LLM model comparison. A. MCC comparison on four quadruplex datasets: ChIP-seq, G4-seq, G4 CUT&Tag, KEx. B. F1 vs MCC plot for LLM model on each of quadruplex datasets.
Benchmark on time for fine-tuning on 10 epochs to achieve best performance on balanced datasets is presented in Supplementary Table 6. Here HyenaDNA outperforms transformer-based architectures in 2–3 times and Caduceus at least in 1.3 times.
3.2. Interpretation of LLMs
To evaluate the performance of transformer-based LLMs, we use attention scores to rank k-mers and compare these rankings with their frequencies. As shown in Table 6, transformer-based models produce nearly identical sets of top-ranked k-mers based on attention scores. Notably, the highest attention scores do not correspond to the highest genomic frequencies. This phenomenon has been observed previously and was demonstrated in our earlier work on Z-DNA prediction using Z-DNABERT. Here, we extend these findings to quadruplexes.
Table 6.
The top 10 6-mers ranked by attention score for each model versus the 6-mer frequency rank in the KEx experimental dataset used for tuning the model.
![]() |
Since the transformer k-mer attentions were biased towards 1 bp loops we compared all 5 LLM whole-genome predictions for number of different loop lengths each model recovers (Fig. 2). HyenaDNA recovers more long loops GQs, three transformer-based models have similar loop length prediction pattern. Caduceus starts outperforming transformer-based models for patterns with longer loop length > 10 bp.
Fig. 2.
The number of patterns GGGNGGG (N = 1,20) found in LLM whole-genome predictions.

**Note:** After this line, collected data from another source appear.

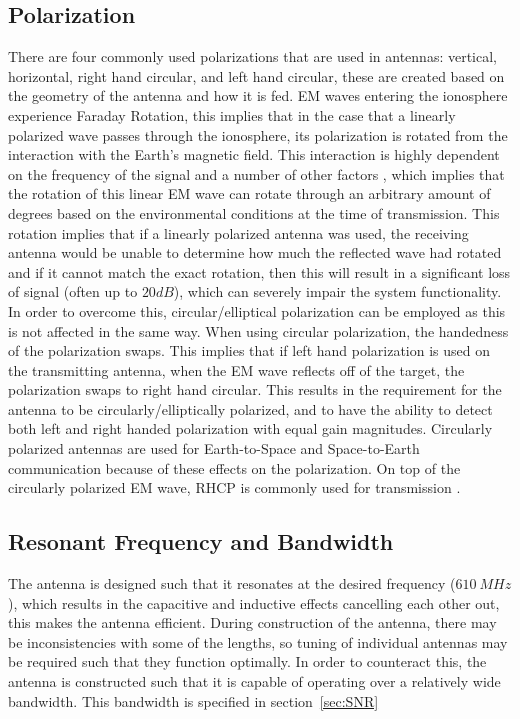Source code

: \documentclass[11pt]{witseiepaper}
\begin{document}
\begin{bibunit}[witseie]
\subsection{Polarization} \label{sec:Polarization}
There are four commonly used polarizations that are used in antennas: vertical, horizontal, right hand circular, and left hand circular, these are created based on the geometry of the antenna and how it is fed.
EM waves entering the ionosphere experience Faraday Rotation, this implies that in the case that a linearly polarized wave passes through the ionosphere, its polarization is rotated from the interaction with the Earth's magnetic field. This interaction is highly dependent on the frequency of the signal and a number of other factors \cite[p.~24]{faradayRotationSlides}, which implies that the rotation of this linear EM wave can rotate through an arbitrary amount of degrees based on the environmental conditions at the time of transmission. This rotation implies that if a linearly polarized antenna was used, the receiving antenna would be unable to determine how much the reflected wave had rotated and if it cannot match the exact rotation, then this will result in a significant loss of signal (often up to $20 dB$), which can severely impair the system functionality.
In order to overcome this, circular/elliptical polarization can be employed as this is not affected in the same way.
When using circular polarization, the handedness of the polarization swaps. This implies that if left hand polarization is used on the transmitting antenna, when the EM wave reflects off of the target, the polarization swaps to right hand circular.
This results in the requirement for the antenna to be circularly/elliptically polarized, and to have the ability to detect both left and right handed polarization with equal gain magnitudes.
Circularly polarized antennas are used for Earth-to-Space and Space-to-Earth communication because of these effects on the polarization. On top of the circularly polarized EM wave, RHCP is commonly used for transmission \cite[p.~31]{crossedDipoleDesign}.

\subsection{Resonant Frequency and Bandwidth} \label{sec:ResonantFrequencyandBandwidth}
The antenna is designed such that it resonates at the desired frequency ($610~MHz$), which results in the capacitive and inductive effects cancelling each other out, this makes the antenna efficient. During construction of the antenna, there may be inconsistencies with some of the lengths, so tuning of individual antennas may be required such that they function optimally. In order to counteract this, the antenna is constructed such that it is capable of operating over a relatively wide bandwidth. This bandwidth is specified in section~\ref{sec:SNR}


\end{bibunit}
\end{document}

3.3. Application of Sparse Autoencoder (SAE)
Inspired by Engels et al. [25] and Huben et al. [26] we trained a naïve two-layer sparse autoencoder (SAE) and applied the outputs of foundation models to the SAE. Our expectation was that the dictionary elements would consist of k-mers that structure a meaningful dictionary. These elements were scored using attention scores and interpreted as features. We used our general pipeline to apply SAE to reconstruct the embeddings of a transformer-based model presented in Fig. 3. The architecture used in the Encoder-Decoder duo is different from [25] and was simplified to two dense layers. For the training of SAE we followed the method from [26] by adding KL-divergence to the training objective.
Fig. 3.
Application of sparse autoencoder to a language model.
However, not all features are impactful or consistently present in G4 patterns. Engels et al. [25] proposed clustering dictionary elements by calculating Jaccard distances and then applying SAE to each cluster for reconstruction. This approach aims to reduce the feature space by eliminating non-relevant features, potentially enhancing the interpretability of the model's results. Additionally, we compared the reconstructed dictionary with the original by calculating a count score, defined as the frequency of dictionary elements. We were able to reconstruct the dictionary and assess the feature importance by extracting k-mers from a learned dictionary. Yet, our results did not provide an improvement either in model prediction or in better clustering of feature embeddings. The initial and SAE reconstructed embeddings are given in Supplementary Figures 2–5.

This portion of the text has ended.